Ideally the function would accept a heirarchy delimiter or just do on a character basis (seperator=None).
def printheirarchy(data,seperator=","):
The output for a character level hierarchy would be like following: (Solution 2: character by character)
['2014\\2014-01 Jan\\2014-01-01',
' 2',
' 3',
' 4',
' 5',
' 6',
' 7',
' 8',
' 9',
' 10',
' 1',
' 2',
' 3',
' 4',
' 5',
' 6',
' 7',
' 8',
' 9',
' 20',
' 1',
' 2',
' 3',
' 4',
' 5',
' 6',
' 7',
' 8',
' 9',
' 30',
' 1',
' 2 Feb\\2014-02-01',
' 2',
' 3',
' 4',
' 5',
' 6',
' 7',
' 8',
' 9',
' 10',
' 1',
' 2',
' 3',
' 4',
' 5',
' 6',
' 7',
' 8',
' 9']
This seems less useful in this example but is very evident when analyzing urls, logs ...etc. Ideally you would just grey out the similar parts, rather than remove them, but I don't even know how to begin with that. (or conversely, bold the differences). Basically you are comparing each element with the previous element and highlighting differences & suppressing similarities.

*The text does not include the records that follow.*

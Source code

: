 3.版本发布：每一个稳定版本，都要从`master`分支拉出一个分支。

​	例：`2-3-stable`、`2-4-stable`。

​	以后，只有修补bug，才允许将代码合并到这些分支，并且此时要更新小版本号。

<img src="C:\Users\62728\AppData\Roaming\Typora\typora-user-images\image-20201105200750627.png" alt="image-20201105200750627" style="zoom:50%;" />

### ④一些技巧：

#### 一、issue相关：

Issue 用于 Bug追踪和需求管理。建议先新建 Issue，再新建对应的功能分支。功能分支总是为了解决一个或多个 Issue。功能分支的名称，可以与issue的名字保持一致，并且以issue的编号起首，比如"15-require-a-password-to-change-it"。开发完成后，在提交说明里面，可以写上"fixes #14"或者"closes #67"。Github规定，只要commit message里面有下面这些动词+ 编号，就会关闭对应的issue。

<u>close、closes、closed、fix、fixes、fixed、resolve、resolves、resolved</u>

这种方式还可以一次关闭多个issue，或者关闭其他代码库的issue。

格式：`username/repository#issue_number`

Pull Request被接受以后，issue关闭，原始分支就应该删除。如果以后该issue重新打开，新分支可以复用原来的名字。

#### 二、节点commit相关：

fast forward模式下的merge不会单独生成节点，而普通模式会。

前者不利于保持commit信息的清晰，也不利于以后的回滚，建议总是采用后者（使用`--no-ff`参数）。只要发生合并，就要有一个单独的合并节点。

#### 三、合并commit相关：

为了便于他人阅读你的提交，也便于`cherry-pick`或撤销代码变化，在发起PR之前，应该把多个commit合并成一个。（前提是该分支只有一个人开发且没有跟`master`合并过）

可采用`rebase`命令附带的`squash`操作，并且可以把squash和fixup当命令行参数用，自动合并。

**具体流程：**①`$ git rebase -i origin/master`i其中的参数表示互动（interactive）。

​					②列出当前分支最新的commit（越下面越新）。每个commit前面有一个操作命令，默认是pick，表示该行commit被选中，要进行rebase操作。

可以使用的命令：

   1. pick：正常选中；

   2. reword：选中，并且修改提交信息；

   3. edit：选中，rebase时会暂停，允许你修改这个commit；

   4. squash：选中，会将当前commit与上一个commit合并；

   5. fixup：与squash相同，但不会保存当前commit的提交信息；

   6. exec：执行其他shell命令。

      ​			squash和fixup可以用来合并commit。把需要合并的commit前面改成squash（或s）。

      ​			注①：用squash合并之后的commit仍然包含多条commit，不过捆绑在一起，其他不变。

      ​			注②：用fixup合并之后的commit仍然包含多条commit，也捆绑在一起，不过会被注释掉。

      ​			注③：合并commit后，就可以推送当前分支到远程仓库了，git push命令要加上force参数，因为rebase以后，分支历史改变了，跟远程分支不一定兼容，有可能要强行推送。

I've searched and found many options that are close to this, but not exactly this. os.path.commonprefix is an example. Maybe difflib?
The value is in reducing visual clutter when examining lists of items.

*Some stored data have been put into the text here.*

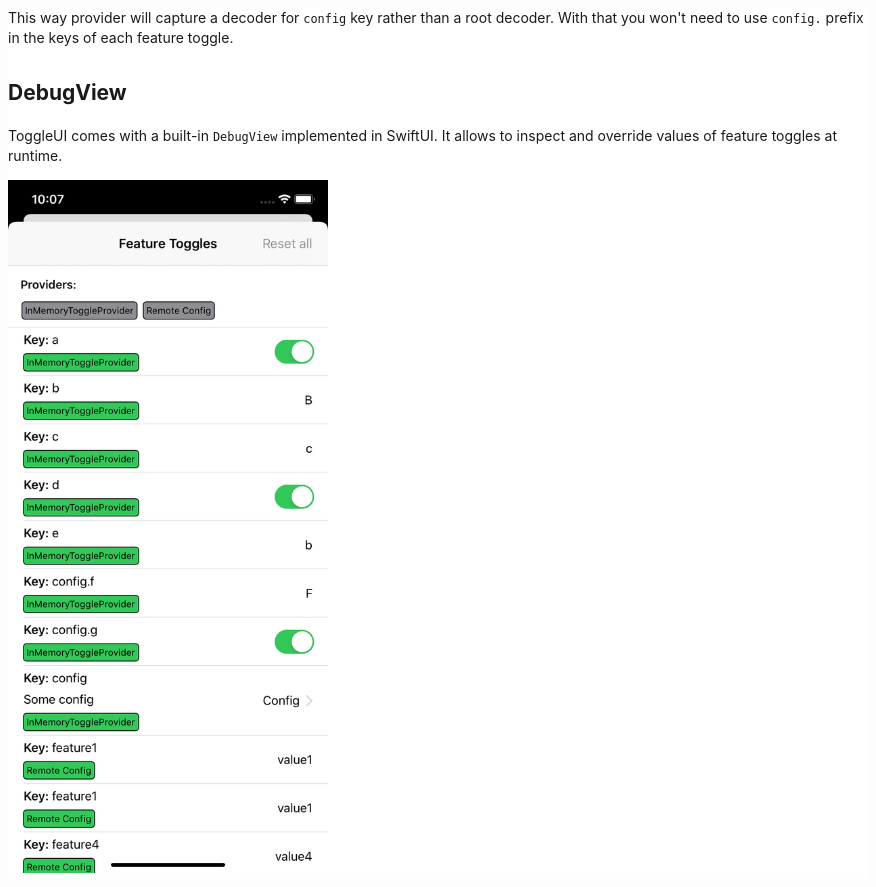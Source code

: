 This way provider will capture a decoder for `config` key rather than a root decoder. With that you won't need to use `config.` prefix in the keys of each feature toggle.


## DebugView

ToggleUI comes with a built-in `DebugView` implemented in SwiftUI. It allows to inspect and override values of feature toggles at runtime.

<img src="./debug-view.png" width="320">
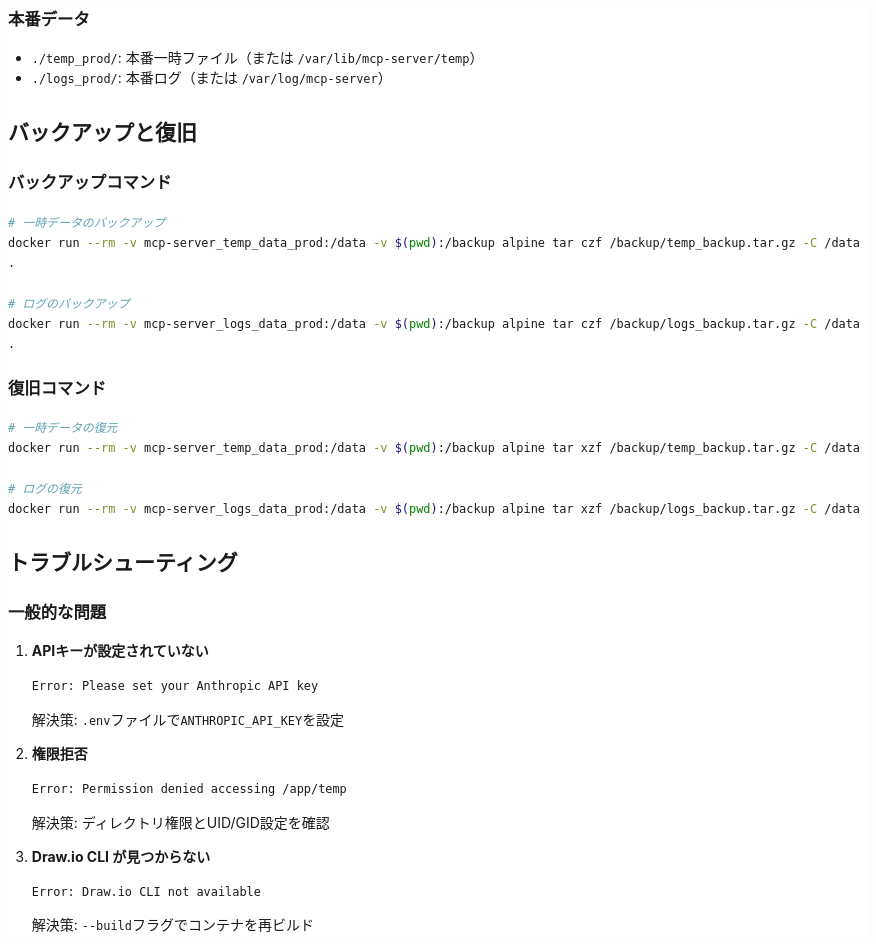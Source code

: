 ### 本番データ

- `./temp_prod/`: 本番一時ファイル（または `/var/lib/mcp-server/temp`）
- `./logs_prod/`: 本番ログ（または `/var/log/mcp-server`）

## バックアップと復旧

### バックアップコマンド

```bash
# 一時データのバックアップ
docker run --rm -v mcp-server_temp_data_prod:/data -v $(pwd):/backup alpine tar czf /backup/temp_backup.tar.gz -C /data .

# ログのバックアップ
docker run --rm -v mcp-server_logs_data_prod:/data -v $(pwd):/backup alpine tar czf /backup/logs_backup.tar.gz -C /data .
```

### 復旧コマンド

```bash
# 一時データの復元
docker run --rm -v mcp-server_temp_data_prod:/data -v $(pwd):/backup alpine tar xzf /backup/temp_backup.tar.gz -C /data

# ログの復元
docker run --rm -v mcp-server_logs_data_prod:/data -v $(pwd):/backup alpine tar xzf /backup/logs_backup.tar.gz -C /data
```

## トラブルシューティング

### 一般的な問題

1. **APIキーが設定されていない**
   ```
   Error: Please set your Anthropic API key
   ```
   解決策: `.env`ファイルで`ANTHROPIC_API_KEY`を設定

2. **権限拒否**
   ```
   Error: Permission denied accessing /app/temp
   ```
   解決策: ディレクトリ権限とUID/GID設定を確認

3. **Draw.io CLI が見つからない**
   ```
   Error: Draw.io CLI not available
   ```
   解決策: `--build`フラグでコンテナを再ビルド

Seems like you want to reinvent a http://en.wikipedia.org/wiki/Radix_tree
Anyhow, here's a simple generator:
def grouped(iterable):
prefix = None
for i in iterable:
pre, suf = i[:16], i[16:]
if pre != prefix:
prefix = pre
yield pre + suf
else:
yield " " * 16 + suf
Nice question. How about this small solution:
def commonPrefix(a, b):
i = 0
while i < len(a) and i < len(b) and a[i] == b[i]:
i += 1
return i
def eachWithPrefix(v):
p = ''
for x in v:
yield commonPrefix(p, x), x
p = x
Now you can choose what you want:
list(eachWithPrefix(v))
will return a list of your values and each will state how many characters are equal to the former line, so
print '\n'.join(' '*p + x[p:] for p, x in eachWithPrefix(v))
Will print the second solution you proposed.
print '\n'.join('\t' * p + '\\'.join(x[p:]) for p, x in eachWithPrefix(x.split('\\') for x in v))
on the other hand will perform the same action for the delimiter \ and replace the to-be-omitted parts with tab stops. This is not quite the format you proposed in your first output example but I guess you get the point.
Try:
print '\n'.join('\\'.join([ s if i >= p else ' '*len(s) for i, s in enumerate(x) ]) for p, x in eachWithPrefix(x.split('\\') for x in v))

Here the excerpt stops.